Southern Crayfish Ragoût with Goat Cheese Grits

Patrick McCandless

St. Charles Exchange - Louisville, KY

For a souped-up take on shrimp and grits, chef Patrick McCandless brings in meaty crayfish tails and jumpstarts the whole dish with spoonfuls of hot sauce.


  • Crayfish Ragoût:
  • 3/4 cup diced slab bacon
  • 1 green bell pepper, diced
  • 1/2 red bell pepper, diced
  • 1/2 large Spanish onion, diced
  • 1 stalk celery, diced
  • 1/4 cup diced carrot
  • 1 tablespoon minced garlic
  • 1/4 cup white wine
  • 3/4 pounds crayfish tails
  • 1 1/2 cups heavy cream
  • 1 cup half-and-half
  • 1/4 cup plus 2 tablespoons Worcestershire sauce
  • 2 tablespoons hot sauce, such as Texas Pete or Frank’s brands
  • 1 1/2 teaspoons black pepper
  • 1 1/2 teaspoons chili powder
  • 1 1/2 teaspoons cumin
  • 1 1/2 teaspoons garlic powder
  • 1 1/2 teaspoons onion powder
  • 1 1/2 teaspoons oregano
  • 1 1/2 teaspoons paprika
  • 1/4 teaspoon red pepper flakes
  • Goat Cheese Grits:
  • 2 tablespoons olive oil
  • 3/4 cup minced shallots
  • 1 cup chicken stock
  • 1 cup heavy cream
  • 1 cup water
  • 1 cup grits
  • 1/4 cup plus 2 tablespoons crumbled goat cheese
  • 1 tablespoon chopped herbs, such as parsley, thyme, or rosemary
  • 1/2 teaspoons salt
  • 1/4 teaspoon black pepper


Make the ragoût: in a large pot over medium heat, cook the bacon until crispy, about 5 minutes. Add the green peppers, red peppers, onions, celery, carrots, and garlic. Sauté until translucent, about 12 minutes. Add the white wine. Using a wooden spoon, scrape up any browned bits that have formed on the bottom of the pan. Bring to a boil and reduce by half, about 2 minutes.

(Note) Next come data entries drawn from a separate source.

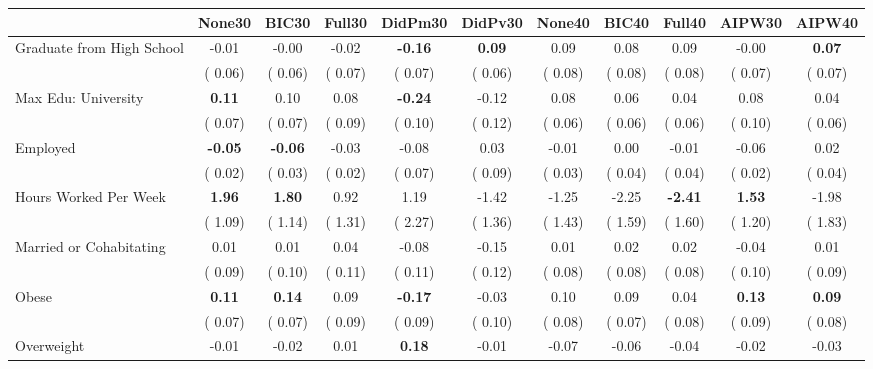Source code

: \begin{tabular}{l c c c c c c c c c c}
\toprule
 & None30 & BIC30 & Full30 & DidPm30 & DidPv30 & None40 & BIC40 & Full40 & AIPW30 & AIPW40 \\
\midrule
Graduate from High School &     -0.01 &     -0.00 &     -0.02 & \textbf{     -0.16 } & \textbf{      0.09 } &      0.09 &      0.08 &      0.09 &     -0.00 & \textbf{     0.07} \\
& (     0.06) & (     0.06) & (     0.07) & (     0.07) & (     0.06) & (     0.08) & (     0.08) & (     0.08) & (     0.07) & (     0.07) \\
Max Edu: University & \textbf{      0.11 } &      0.10 &      0.08 & \textbf{     -0.24 } &     -0.12 &      0.08 &      0.06 &      0.04 &      0.08 &      0.04 \\
& (     0.07) & (     0.07) & (     0.09) & (     0.10) & (     0.12) & (     0.06) & (     0.06) & (     0.06) & (     0.10) & (     0.06) \\
Employed & \textbf{     -0.05 } & \textbf{     -0.06 } &     -0.03 &     -0.08 &      0.03 &     -0.01 &      0.00 &     -0.01 &     -0.06 &      0.02 \\
& (     0.02) & (     0.03) & (     0.02) & (     0.07) & (     0.09) & (     0.03) & (     0.04) & (     0.04) & (     0.02) & (     0.04) \\
Hours Worked Per Week & \textbf{      1.96 } & \textbf{      1.80 } &      0.92 &      1.19 &     -1.42 &     -1.25 &     -2.25 & \textbf{     -2.41 } & \textbf{     1.53} &     -1.98 \\
& (     1.09) & (     1.14) & (     1.31) & (     2.27) & (     1.36) & (     1.43) & (     1.59) & (     1.60) & (     1.20) & (     1.83) \\
Married or Cohabitating &      0.01 &      0.01 &      0.04 &     -0.08 &     -0.15 &      0.01 &      0.02 &      0.02 &     -0.04 &      0.01 \\
& (     0.09) & (     0.10) & (     0.11) & (     0.11) & (     0.12) & (     0.08) & (     0.08) & (     0.08) & (     0.10) & (     0.09) \\
Obese & \textbf{      0.11 } & \textbf{      0.14 } &      0.09 & \textbf{     -0.17 } &     -0.03 &      0.10 &      0.09 &      0.04 & \textbf{     0.13} & \textbf{     0.09} \\
& (     0.07) & (     0.07) & (     0.09) & (     0.09) & (     0.10) & (     0.08) & (     0.07) & (     0.08) & (     0.09) & (     0.08) \\
Overweight &     -0.01 &     -0.02 &      0.01 & \textbf{      0.18 } &     -0.01 &     -0.07 &     -0.06 &     -0.04 &     -0.02 &     -0.03 \\

\end{tabular}
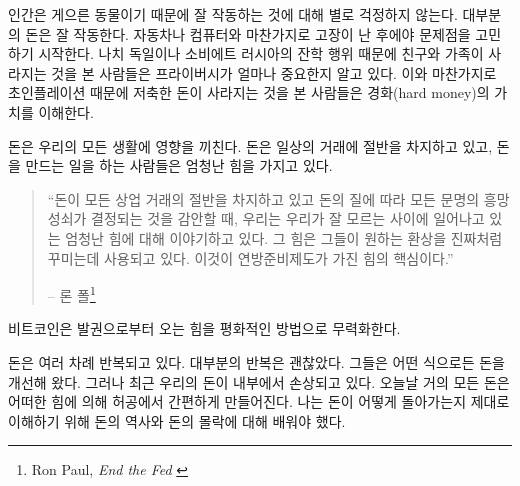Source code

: \begin{comment}
Being the lazy creatures we are, we don't think too much about things
which just work. Money, for most of us, works just fine. Like with our
cars or our computers, most of us are only forced to think about the
inner workings of these things if they break down. People who saw their
life-savings vanish because of hyperinflation know the value of hard
money, just like people who saw their friends and family vanish because
of the atrocities of Nazi Germany or Soviet Russia know the value of
privacy.
\end{comment}
인간은 게으른 동물이기 때문에 잘 작동하는 것에 대해 별로 걱정하지 않는다. 
대부분의 돈은 잘 작동한다.
자동차나 컴퓨터와 마찬가지로 고장이 난 후에야 문제점을 고민하기 시작한다. 
나치 독일이나 소비에트 러시아의 잔학 행위 때문에 친구와 가족이 사라지는 것을 본 사람들은 
프라이버시가 얼마나 중요한지 알고 있다.
이와 마찬가지로 초인플레이션 때문에 저축한 돈이 사라지는 것을 본 사람들은 경화(hard money)의 가치를 이해한다.

\begin{comment}
The thing about money is that it is all-encompassing. Money is half of
every transaction, which imbues the ones who are in charge with creating
money with enormous power.
\end{comment}
돈은 우리의 모든 생활에 영향을 끼친다. 
돈은 일상의 거래에 절반을 차지하고 있고, 
돈을 만드는 일을 하는 사람들은 엄청난 힘을 가지고 있다.
\begin{quotation}\begin{samepage}
\enquote{돈이 모든 상업 거래의 절반을 차지하고 있고
	돈의 질에 따라 모든 문명의 흥망성쇠가 결정되는 것을 감안할 때,
	우리는 우리가 잘 모르는 사이에 일어나고 있는 엄청난 힘에 대해 이야기하고 있다.
	그 힘은 그들이 원하는 환상을 진짜처럼 꾸미는데 사용되고 있다.
	이것이 연방준비제도가 가진 힘의 핵심이다.}
\begin{flushright} -- 론 폴\footnote{Ron Paul, \textit{End the Fed} \cite{end-the-fed}}
\end{flushright}\end{samepage}\end{quotation}

비트코인은 발권으로부터 오는 힘을 평화적인 방법으로 무력화한다. 


\begin{comment}
Money went through multiple iterations. Most iterations were good. They
improved our money in one way or another. Very recently, however, the
inner workings of our money got corrupted. Today, almost all of our
money is simply created \textit{out of thin air} by the powers that be. To
understand how this came to be I had to learn about the history and
subsequent downfall of money.
\end{comment}
돈은 여러 차례 반복되고 있다. 
대부분의 반복은 괜찮았다. 
그들은 어떤 식으로든 돈을 개선해 왔다.
그러나 최근 우리의 돈이 내부에서 손상되고 있다.
오늘날 거의 모든 돈은 어떠한 힘에 의해 허공에서 간편하게 만들어진다.
나는 돈이 어떻게 돌아가는지 제대로 이해하기 위해 돈의 역사와 돈의 몰락에 대해 배워야 했다.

Add the crayfish tails, heavy cream, half-and-half, Worcestershire, hot sauce, black pepper, chili powder, cumin, garlic powder, onion powder, oregano, paprika, and red pepper flakes. Simmer until the crayfish tails are cooked through and the soup has thickened, about 10 minutes. Remove from the heat and keep warm while you make the grits.

Make the grits: heat the olive oil in a pot over medium heat. Add the shallots and sauté until soft and browned, about 7 minutes. Add the chicken stock, cream, and water; bring to a boil. Slowly add the grits, stirring constantly. Lower the heat and gently cook, stirring often, until the grits are cooked through and thickened, about 15 minutes. Remove from the heat and stir in the goat cheese, herbs, salt, and pepper.

To serve, divide the grits among serving bowls. Top each serving with some crayfish ragoût.